What you should do >> Copy each line in the data below that contains the word "группу".

Data to use >>
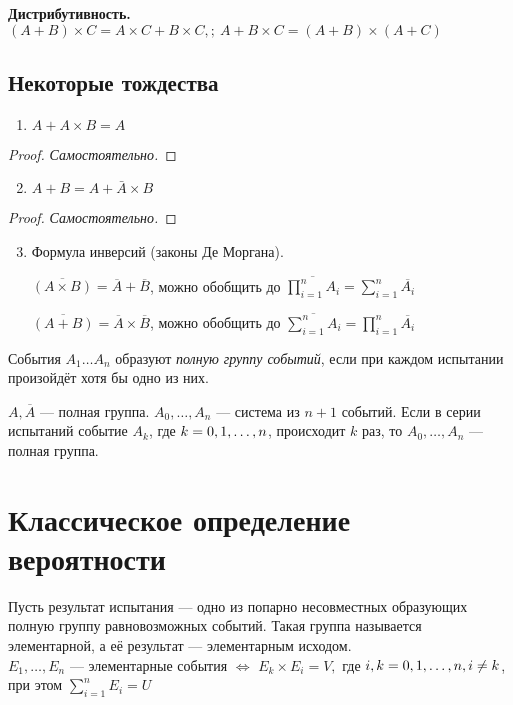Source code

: \textbf{Дистрибутивность.} $(A + B)\times C = A\times C + B\times C, ;\  A + B\times C = (A + B)\times (A + C)$

\subsection{Некоторые тождества}
\begin{enumerate}
	\item $A + A\times B = A$
\end{enumerate}
\begin{proof}
	\textit{Самостоятельно.}
\end{proof}

\begin{enumerate}
	\setcounter{enumi}{1}
	\item{$A + B = A + \bar{A}\times B$}
\end{enumerate}
\begin{proof}
	\textit{Самостоятельно.}
\end{proof}

\begin{enumerate}
	\setcounter{enumi}{2}
	\item Формула инверсий (законы Де Моргана).
	      \smallskip

	      $\overline{(A\times B)} = \overline{A} + \overline{B}$, можно обобщить до $\overline{\prod\limits_{i=1}^n A_i} = \sum\limits_{i=1}^n \overline{A_i} $

	      $\overline{(A + B)} = \overline{A}\times \overline{B}$, можно обобщить до $\overline{\sum\limits_{i=1}^n A_i} = \prod\limits_{i=1}^n \overline{A_i} $
\end{enumerate}
События $A_1 \dots A_n$ образуют \textit{полную группу событий}, если при каждом испытании произойдёт хотя бы одно из них.
\smallskip

\example $A, \overline{A}$ --- полная группа.
\example $A_0, \ldots, A_n$ --- система из $n+1$ событий. Если в серии испытаний событие $A_k$, где $k = 0,1,\dots,n$, происходит $k$ раз, то $A_0, \ldots, A_n$ --- полная группа.

\section{Классическое определение вероятности}
Пусть результат испытания --- одно из попарно несовместных образующих полную группу равновозможных событий. Такая группа называется элементарной, а её результат --- элементарным исходом. \\
$E_1, \dots, E_n$ --- элементарные события $\Leftrightarrow$ $E_k\times E_i = V,$ где $i, k = 0,1,\dots,n, i \not= k$, при этом $\sum\limits_{i = 1}^n E_i = U$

Answer section >>
События $A_1 \dots A_n$ образуют \textit{полную группу событий}, если при каждом испытании произойдёт хотя бы одно из них.
Пусть результат испытания --- одно из попарно несовместных образующих полную группу равновозможных событий. Такая группа называется элементарной, а её результат --- элементарным исходом. \\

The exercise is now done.